Zaak C‑672/13

OTP Bank Nyrt

tegen

Magyar Állam

en

Magyar Államkincstár

(verzoek van de Fővárosi Törvényszék om een prejudiciële beslissing)

„Prejudiciële verwijzing — Staatssteun — Artikel 107, lid 1, VWEU — Begrip ‚staatssteun’ — Woonsubsidie die vóór de toetreding van Hongarije tot de Europese Unie is verleend aan bepaalde groepen gezinnen — Afwikkeling van de subsidie door kredietinstellingen in ruil voor een staatsgarantie — Artikel 108, lid 3, VWEU — Maatregel die niet vooraf bij de Europese Commissie is aangemeld — Onrechtmatigheid”

Samenvatting – Arrest van het Hof (Zesde kamer) van 19 maart 2015

  1. Prejudiciële vragen – Bevoegdheid van het Hof – Grenzen – Uitlegging van het begrip steun – Daaronder begrepen

    (Art. 108 VWEU en 267 VWEU)

  2. Steunmaatregelen van de staten – Bestaande steunmaatregelen en nieuwe steunmaatregelen – Onderzoek door de Commissie – Uitsluitende bevoegdheid – Bevoegdheid van de nationale rechterlijke instanties – Grenzen

    [Art. 107 VWEU en 108 VWEU; verordening nr. 659/1999 van de Raad, art. 1, b), i)]

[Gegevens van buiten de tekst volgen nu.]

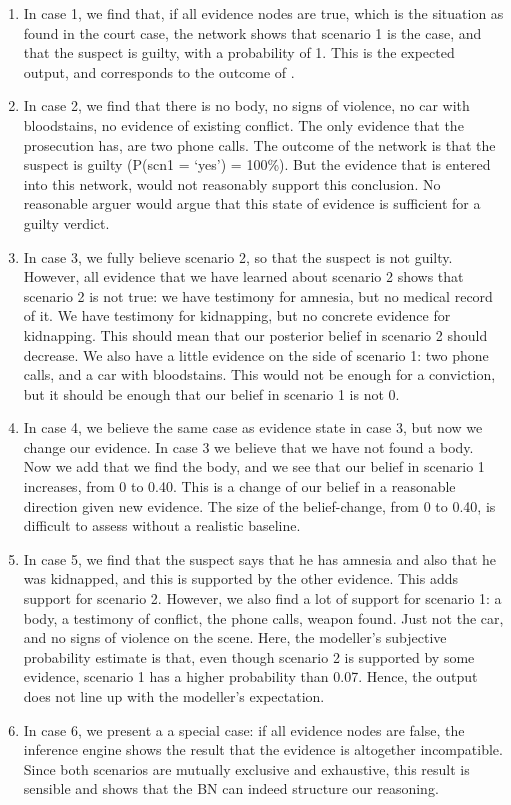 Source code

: \documentclass[12pt]{article}
\begin{document}
\begin{enumerate}
\item In case 1, we find that, if all evidence nodes are true, which is the situation as found in the court case, the network shows that scenario 1 is the case, and that the suspect is guilty, with a probability of 1. This is the expected output, and corresponds to the outcome of \citet{vanLeeuwen2019}.
\item In case 2, we find that there is no body, no signs of violence, no car with bloodstains, no evidence of existing conflict. The only evidence that the prosecution has, are two phone calls. The outcome of the network is that the suspect is guilty (P(scn1 = `yes') = 100\%). But the evidence that is entered into this network, would not reasonably support this conclusion. No reasonable arguer would argue that this state of evidence is sufficient for a guilty verdict.
\item In case 3, we fully believe scenario 2, so that the suspect is not guilty. However, all evidence that we have learned about scenario 2 shows that scenario 2 is not true: we have testimony for amnesia, but no medical record of it. We have testimony for kidnapping, but no concrete evidence for kidnapping. This should mean that our posterior belief in scenario 2 should decrease. We also have a little evidence on the side of scenario 1: two phone calls, and a car with bloodstains. This would not be enough for a conviction, but it should be enough that our belief in scenario 1 is not 0.
\item In case 4, we believe the same case as evidence state in case 3, but now we change our evidence. In case 3 we believe that we have not found a body. Now we add that we find the body, and we see that our belief in scenario 1 increases, from 0 to 0.40. This is a change of our belief in a reasonable direction given new evidence. The size of the belief-change, from 0 to 0.40, is difficult to assess without a realistic baseline.
\item In case 5, we find that the suspect says that he has amnesia and also that he was kidnapped, and this is supported by the other evidence. This adds support for scenario 2. However, we also find a lot of support for scenario 1: a body, a testimony of conflict, the phone calls, weapon found. Just not the car, and no signs of violence on the scene. Here, the modeller's subjective probability estimate is that, even though scenario 2 is supported by some evidence, scenario 1 has a higher probability than 0.07. Hence, the output does not line up with the modeller's expectation.
\item In case 6, we present a a special case: if all evidence nodes are false, the inference engine shows the result that the evidence is altogether incompatible. Since both scenarios are mutually exclusive and exhaustive, this result is sensible and shows that the BN can indeed structure our reasoning.
\end{enumerate}
\end{document}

  3. Steunmaatregelen van de staten – Begrip – Steun die met staatsmiddelen is bekostigd – Garantie tot terugbetaling van woningleningen met boeking van de uitgekeerde bedragen op de centrale begroting – Daaronder begrepen

    (Art. 107, lid 1, VWEU)

  4. Steunmaatregelen van de staten – Begrip – Selectiviteit van de maatregel – Garantie tot terugbetaling van woningleningen die aan een gehele economische sector ten goede komt – Daaronder begrepen

    (Art. 107, lid 1, VWEU)

  5. Steunmaatregelen van de staten – Ongunstige beïnvloeding van het handelsverkeer tussen de lidstaten – Aantasting van de mededinging – Garantie tot terugbetaling van woningleningen door de staat – Verlening van een voordeel aan de betrokken sector – Ontoelaatbaarheid

    (Art. 107, lid 1, VWEU)

  6. Steunmaatregelen van de staten – Bestaande steunmaatregelen en nieuwe steunmaatregelen – Maatregel die volgens de toetredingsakte van de betrokken staat niet als een bestaande steunmaatregel kan worden aangemerkt – Kwalificatie als nieuwe steun – Verbod van tenuitvoerlegging vóór het eindbesluit van de Commissie – Draagwijdte – Verplichtingen van de nationale rechterlijke instanties – Verplichting om terugbetaling van de onrechtmatige steun te gelasten

    (Art. 107, lid 1, VWEU en 108, lid 3, VWEU)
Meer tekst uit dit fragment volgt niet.